On June 13, 2019, the Departments of Labor, Health and Human Services and the Treasury (Departments) issued a final rule that expands the usability of health reimbursement arrangements. Effective in 2020, the final rule establishes two new types of HRAs:
- Individual Coverage HRA: Allows employers to offer an HRA to be used to reimburse the cost of individual market premiums on a tax-preferred basis, subject to certain conditions, as an alternative to traditional group health plan coverage.
- Excepted Benefits HRA: Allows employers that offer traditional group coverage to provide an HRA of up to $1,800 per year (as adjusted) to reimburse certain qualified medical expenses.
This final rule was issued in response to a 2017 executive order directing federal agencies to expand access to HRAs. The rule is effective for plan years beginning on and after Jan. 1, 2020. Employers can consider whether they could make use of either of these HRA options for employees.
On Oct. 12, 2017, President Donald Trump issued an executive order that directed the Departments to consider expanding the availability of HRAs and allowing HRAs to be used in conjunction with individual health insurance coverage. HRAs are tax-favored, employer-funded accounts that reimburse employees for health care expenses. Under current regulations, HRAs cannot reimburse employees for the cost of individual health coverage. This final rule is part of the Departments’ efforts to implement the executive order’s directives.
Individual Coverage HRA
The final rule allows employers to offer a new “individual coverage HRA” as an alternative to traditional health plan coverage, subject to certain conditions. The rule allows these HRAs to be integrated with individual insurance coverage for purposes of compliance with the Affordable Care Act, eliminating the existing prohibition on this type of arrangement. This means that HRAs may be used to reimburse employees for the cost of individual health coverage on a tax-preferred basis, if the following conditions are met:
- The HRA must require that the participant and any dependents are enrolled in individual health insurance coverage for each month that the individual(s) are covered by the HRA;
- A plan sponsor that offers an individual coverage HRA to any class of employees may not also offer a traditional group health plan to the same class of employees;
- If a plan sponsor offers an individual coverage HRA to any class of employees, the HRA must generally be offered on the same terms to all participants within the class;
- Participants must be allowed to opt out of and waive future reimbursements from the HRA once per plan year (and, upon termination of employment, either the amounts remaining in the HRA are forfeited or the participant is allowed to permanently opt out of and waive future reimbursements);
- The HRA must implement and comply with reasonable procedures to substantiate that participants and dependents are (or will be) enrolled in individual health insurance coverage for the plan year.

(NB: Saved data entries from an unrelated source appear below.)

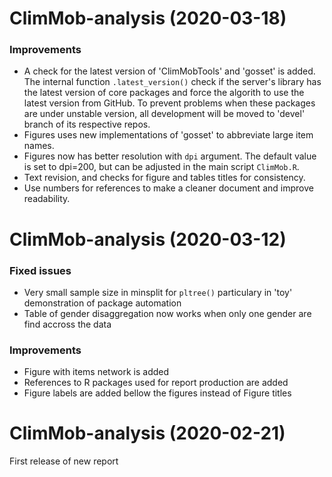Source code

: ClimMob-analysis (2020-03-18)
=========================

### Improvements

* A check for the latest version of 'ClimMobTools' and 'gosset' is added. The internal function `.latest_version()` check if the server's library has the latest version of core packages and force the algorith to use the latest version from GitHub. To prevent problems when these packages are under unstable version, all development will be moved to 'devel' branch of its respective repos. 
* Figures uses new implementations of 'gosset' to abbreviate large item names. 
* Figures now has better resolution with `dpi` argument. The default value is set to dpi=200, but can be adjusted in the main script `ClimMob.R`.
* Text revision, and checks for figure and tables titles for consistency.
* Use numbers for references to make a cleaner document and improve readability.


ClimMob-analysis (2020-03-12)
=========================

### Fixed issues

* Very small sample size in minsplit for `pltree()` particulary in 'toy' demonstration of package automation
* Table of gender disaggregation now works when only one gender are find accross the data


### Improvements

* Figure with items network is added
* References to R packages used for report production are added
* Figure labels are added bellow the figures instead of Figure titles

ClimMob-analysis (2020-02-21)
=========================

First release of new report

The ACA’s employer shared responsibility rules, also known as the employer mandate or “pay or play” rules, require applicable large employers to offer minimum essential coverage that is affordable and provides minimum value to their full-time employees, or pay a penalty. According to the Departments, an offer of coverage under an ICHRA counts as an offer of coverage under the ACA’s employer mandate rules. In general, whether an ALE that offers an ICHRA to its full-time employees (and their dependents) owes a penalty under the employer mandate rules will depend on whether the ICHCRA is considered affordable. This means that, to avoid a penalty, ALEs with ICHRAs will need to contribute a sufficient amount for the ICHRA offer of coverage to be considered affordable to their full-time employees. The IRS expects to provide more guidance on how the employer mandate applies to ICHRAs in the future.

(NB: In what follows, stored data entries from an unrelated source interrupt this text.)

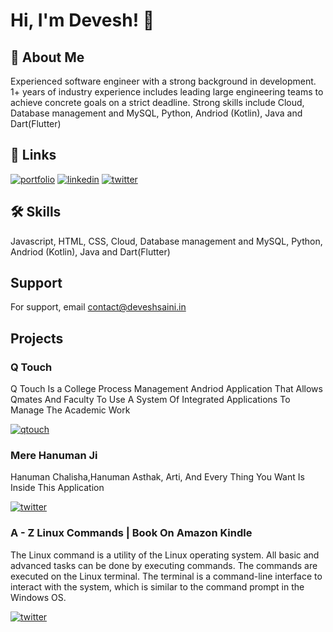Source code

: 
# Hi, I'm Devesh! 👋


## 🚀 About Me
Experienced software engineer with a strong background in development. 1+ years of industry experience includes leading large engineering teams to achieve concrete goals on a strict deadline. Strong skills include Cloud, Database management and MySQL, Python, Andriod (Kotlin), Java and Dart(Flutter) 


## 🔗 Links
[![portfolio](https://img.shields.io/badge/my_portfolio-000?style=for-the-badge&logo=ko-fi&logoColor=white)](https://deveshsaini.in/)
[![linkedin](https://img.shields.io/badge/linkedin-0A66C2?style=for-the-badge&logo=linkedin&logoColor=white)](https://www.linkedin.com/in/deveshsainii/)
[![twitter](https://img.shields.io/badge/twitter-1DA1F2?style=for-the-badge&logo=twitter&logoColor=white)](https://twitter.com/deveshsainii)


## 🛠 Skills
Javascript, HTML, CSS, Cloud, Database management and MySQL, Python, Andriod (Kotlin), Java and Dart(Flutter) 


## Support

For support, email contact@deveshsaini.in


## Projects
### Q Touch

Q Touch Is a College Process Management Andriod Application That Allows Qmates And Faculty To Use A System Of Integrated Applications To Manage The Academic Work

[![qtouch](https://deveshsaini.in/assets/img/work1.jpg)](https://play.google.com/store/apps/details?id=www.deveshsaini.in)
### Mere Hanuman Ji

Hanuman Chalisha,Hanuman Asthak, Arti, And Every Thing You Want Is Inside This Application

[![twitter](https://deveshsaini.in/assets/img/work3.jpg)](https://play.google.com/store/apps/details?id=merehanumanji.deveshsaini.in)
### A - Z Linux Commands | Book On Amazon Kindle

The Linux command is a utility of the Linux operating system. All basic and advanced tasks can be done by executing commands. The commands are executed on the Linux terminal. The terminal is a command-line interface to interact with the system, which is similar to the command prompt in the Windows OS.

[![twitter](https://deveshsaini.in/assets/img/work2.jpg)](https://amzn.in/hrF6VYs)
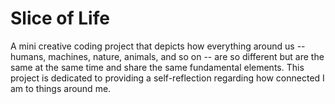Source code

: # Slice of Life

A mini creative coding project that depicts how everything around us -- humans, machines, nature, animals, and so on -- are so different but are the same at the same time and share the same fundamental elements. This project is dedicated to providing a self-reflection regarding how connected I am to things around me.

Additionally, the final rule contains provisions regarding the annual and ongoing substantiation requirements, as well as a written notice that must be provided to eligible participants.
Excepted Benefit HRAs
The final rule expands the definition of limited excepted benefits by establishing a certain type of HRA that would qualify as excepted benefits that are not subject to some ACA requirements (called an “excepted benefit HRA”). This change allows employers offering traditional employer-sponsored coverage to offer an HRA of up to $1,800 per year (indexed annually for inflation) to reimburse an employee for certain qualified medical expenses, including premiums for:
- Individual health coverage that consists solely of excepted benefits (such as stand-alone vision and dental plans, accident-only coverage or disability coverage);
- Coverage under a group health plan that consists solely of excepted benefits;
- Short-term, limited-duration insurance plans; and
- COBRA coverage.
However, an excepted benefit HRA cannot reimburse premiums for individual health coverage, coverage under a group health plan (other than COBRA or other group continuation coverage), or Medicare Parts B or D.

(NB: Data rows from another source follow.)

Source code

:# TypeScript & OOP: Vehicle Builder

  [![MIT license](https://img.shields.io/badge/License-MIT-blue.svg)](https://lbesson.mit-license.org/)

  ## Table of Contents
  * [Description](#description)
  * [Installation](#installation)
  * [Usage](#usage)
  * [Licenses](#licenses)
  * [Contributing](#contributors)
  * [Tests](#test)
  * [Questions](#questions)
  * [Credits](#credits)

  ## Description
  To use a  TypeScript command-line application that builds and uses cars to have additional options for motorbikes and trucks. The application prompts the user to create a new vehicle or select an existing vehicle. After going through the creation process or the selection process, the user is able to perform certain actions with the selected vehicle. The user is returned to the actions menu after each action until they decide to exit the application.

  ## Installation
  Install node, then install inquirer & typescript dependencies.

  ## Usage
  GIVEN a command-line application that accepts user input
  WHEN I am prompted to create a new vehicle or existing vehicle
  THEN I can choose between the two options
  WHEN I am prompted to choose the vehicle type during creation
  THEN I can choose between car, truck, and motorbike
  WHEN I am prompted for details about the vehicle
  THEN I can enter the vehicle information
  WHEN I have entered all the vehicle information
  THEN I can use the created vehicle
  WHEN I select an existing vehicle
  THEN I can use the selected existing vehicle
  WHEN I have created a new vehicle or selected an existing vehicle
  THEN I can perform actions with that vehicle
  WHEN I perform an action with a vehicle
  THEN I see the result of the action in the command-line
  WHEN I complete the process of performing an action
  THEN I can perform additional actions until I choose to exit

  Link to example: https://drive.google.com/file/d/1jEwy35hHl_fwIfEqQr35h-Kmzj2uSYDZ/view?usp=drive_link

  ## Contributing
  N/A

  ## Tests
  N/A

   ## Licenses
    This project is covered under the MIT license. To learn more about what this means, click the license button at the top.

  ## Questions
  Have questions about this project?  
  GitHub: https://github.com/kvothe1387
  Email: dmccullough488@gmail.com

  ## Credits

A number of additional provisions were also included in the final rule relating to the expansion of HRAs, including the following:
- The IRS finalized rules regarding premium tax credit eligibility for individuals offered coverage under an HRA integrated with individual health insurance coverage. Generally, an individual who is covered by an HRA integrated with individual health coverage is ineligible for the premium tax credit.
- The DOL finalized a clarification to provide plan sponsors with assurance that the individual health coverage, the premiums of which are reimbursed by an HRA, does not become part of an ERISA plan, provided certain conditions are met.
- HHS finalized rules providing a special enrollment period in the individual market for individuals who gain access to an HRA integrated with individual health coverage.